# What you need to do
Nothing but the lines from the one containing "Lala-Land is a" through the last line of the records below should be written out, each exactly as it stands.

*** Raw data ***

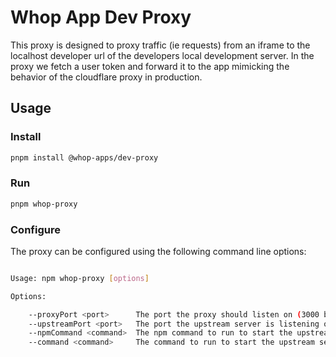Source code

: # Whop App Dev Proxy

This proxy is designed to proxy traffic (ie requests) from an iframe to the localhost developer url of the developers local development server.
In the proxy we fetch a user token and forward it to the app mimicking the behavior of the cloudflare proxy in production.

## Usage

### Install

```bash
pnpm install @whop-apps/dev-proxy
```

### Run

```bash
pnpm whop-proxy
```

### Configure

The proxy can be configured using the following command line options:

```bash

Usage: npm whop-proxy [options]

Options:

    --proxyPort <port>      The port the proxy should listen on (3000 by default)
    --upstreamPort <port>   The port the upstream server is listening on (set automatically by default)
    --npmCommand <command>  The npm command to run to start the upstream server (dev by default)
    --command <command>     The command to run to start the upstream server (npm run dev by default)

```
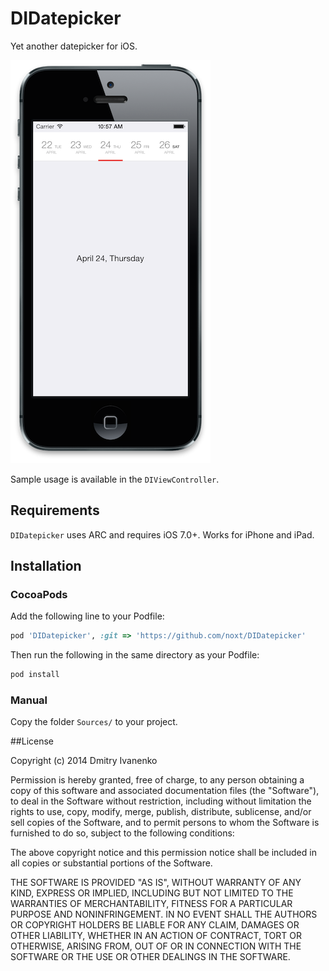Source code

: DIDatepicker
============

Yet another datepicker for iOS.

![demo](screenshots/screenshot.png)

Sample usage is available in the `DIViewController`.

## Requirements

`DIDatepicker` uses ARC and requires iOS 7.0+. Works for iPhone and iPad.

## Installation

### CocoaPods

Add the following line to your Podfile:

```ruby
pod 'DIDatepicker', :git => 'https://github.com/noxt/DIDatepicker'
```

Then run the following in the same directory as your Podfile:
```ruby
pod install
```

### Manual

Copy the folder `Sources/` to your project.


##License

Copyright (c) 2014 Dmitry Ivanenko 

Permission is hereby granted, free of charge, to any person obtaining
a copy of this software and associated documentation files (the
"Software"), to deal in the Software without restriction, including
without limitation the rights to use, copy, modify, merge, publish,
distribute, sublicense, and/or sell copies of the Software, and to
permit persons to whom the Software is furnished to do so, subject to
the following conditions:

The above copyright notice and this permission notice shall be
included in all copies or substantial portions of the Software.

THE SOFTWARE IS PROVIDED "AS IS", WITHOUT WARRANTY OF ANY KIND,
EXPRESS OR IMPLIED, INCLUDING BUT NOT LIMITED TO THE WARRANTIES OF
MERCHANTABILITY, FITNESS FOR A PARTICULAR PURPOSE AND
NONINFRINGEMENT. IN NO EVENT SHALL THE AUTHORS OR COPYRIGHT HOLDERS BE
LIABLE FOR ANY CLAIM, DAMAGES OR OTHER LIABILITY, WHETHER IN AN ACTION
OF CONTRACT, TORT OR OTHERWISE, ARISING FROM, OUT OF OR IN CONNECTION
WITH THE SOFTWARE OR THE USE OR OTHER DEALINGS IN THE SOFTWARE.
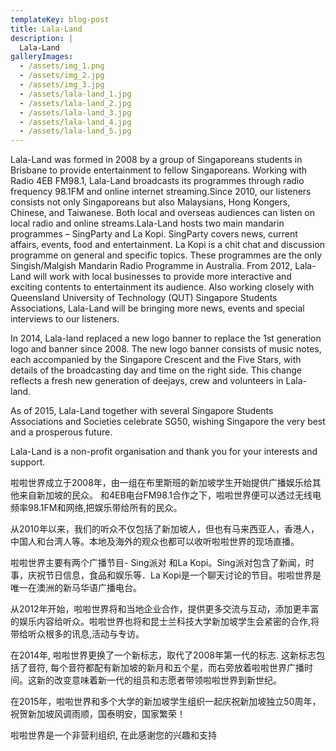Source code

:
 ```yaml
---
templateKey: blog-post
title: Lala-Land
description: |
  Lala-Land
galleryImages:
  - /assets/img_1.png
  - /assets/img_2.jpg
  - /assets/img_3.jpg
  - /assets/lala-land_1.jpg
  - /assets/lala-land_2.jpg
  - /assets/lala-land_3.jpg
  - /assets/lala-land_4.jpg
  - /assets/lala-land_5.jpg
---
```

Lala-Land was formed in 2008 by a group of Singaporeans students in Brisbane to provide entertainment to fellow Singaporeans. Working with Radio 4EB FM98.1, Lala-Land broadcasts its programmes through radio frequency 98.1FM and online internet streaming.Since 2010, our listeners consists not only Singaporeans but also Malaysians, Hong Kongers, Chinese, and Taiwanese. Both local and overseas audiences can listen on local radio and online streams.Lala-Land hosts two main mandarin programmes – SingParty and La Kopi. SingParty covers news, current affairs, events, food and entertainment. La Kopi is a chit chat and discussion programme on general and specific topics. These programmes are the only Singish/Malgish Mandarin Radio Programme in Australia.
From 2012, Lala-Land will work with local businesses to provide more interactive and exciting contents to entertainment its audience. Also working closely with Queensland University of Technology (QUT) Singapore Students Associations, Lala-Land will be bringing more news, events and special interviews to our listeners.

In 2014, Lala-land replaced a new logo banner to replace the 1st generation logo and banner since 2008. The new logo banner consists of music notes, each accompanied by the Singapore Crescent and the Five Stars, with details of the broadcasting day and time on the right side. This change reflects a fresh new generation of deejays, crew and volunteers in Lala-land.

As of 2015, Lala-Land together with several Singapore Students Associations and Societies celebrate SG50, wishing Singapore the very best and a prosperous future.

Lala-Land is a non-profit organisation and thank you for your interests and support.

啦啦世界成立于2008年，由一组在布里斯班的新加坡学生开始提供广播娱乐给其他来自新加坡的民众。 和4EB电台FM98.1合作之下，啦啦世界便可以透过无线电频率98.1FM和网络,把娱乐带给所有的民众。

从2010年以来，我们的听众不仅包括了新加坡人，但也有马来西亚人，香港人，中国人和台湾人等。本地及海外的观众也都可以收听啦啦世界的现场直播。

啦啦世界主要有两个广播节目- Sing派对 和La Kopi。Sing派对包含了新闻，时事，庆祝节日信息，食品和娱乐等．La Kopi是一个聊天讨论的节目。啦啦世界是唯一在澳洲的新马华语广播电台。

从2012年开始，啦啦世界将和当地企业合作，提供更多交流与互动，添加更丰富的娱乐内容给听众。啦啦世界也将和昆士兰科技大学新加坡学生会紧密的合作,将带给听众根多的讯息,活动与专访。

在2014年, 啦啦世界更换了一个新标志，取代了2008年第一代的标志. 这新标志包括了音符, 每个音符都配有新加坡的新月和五个星，而右旁放着啦啦世界广播时间。这新的改变意味着新一代的组员和志愿者带领啦啦世界到新世纪。

在2015年，啦啦世界和多个大学的新加坡学生组织一起庆祝新加坡独立50周年，祝贺新加坡风调雨顺，国泰明安，国家繁荣！

啦啦世界是一个非营利组织, 在此感谢您的兴趣和支持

*** End of Raw data ***

# Result for this exercise
Lala-Land is a non-profit organisation and thank you for your interests and support.

啦啦世界成立于2008年，由一组在布里斯班的新加坡学生开始提供广播娱乐给其他来自新加坡的民众。 和4EB电台FM98.1合作之下，啦啦世界便可以透过无线电频率98.1FM和网络,把娱乐带给所有的民众。

从2010年以来，我们的听众不仅包括了新加坡人，但也有马来西亚人，香港人，中国人和台湾人等。本地及海外的观众也都可以收听啦啦世界的现场直播。

啦啦世界主要有两个广播节目- Sing派对 和La Kopi。Sing派对包含了新闻，时事，庆祝节日信息，食品和娱乐等．La Kopi是一个聊天讨论的节目。啦啦世界是唯一在澳洲的新马华语广播电台。

从2012年开始，啦啦世界将和当地企业合作，提供更多交流与互动，添加更丰富的娱乐内容给听众。啦啦世界也将和昆士兰科技大学新加坡学生会紧密的合作,将带给听众根多的讯息,活动与专访。

在2014年, 啦啦世界更换了一个新标志，取代了2008年第一代的标志. 这新标志包括了音符, 每个音符都配有新加坡的新月和五个星，而右旁放着啦啦世界广播时间。这新的改变意味着新一代的组员和志愿者带领啦啦世界到新世纪。

在2015年，啦啦世界和多个大学的新加坡学生组织一起庆祝新加坡独立50周年，祝贺新加坡风调雨顺，国泰明安，国家繁荣！

啦啦世界是一个非营利组织, 在此感谢您的兴趣和支持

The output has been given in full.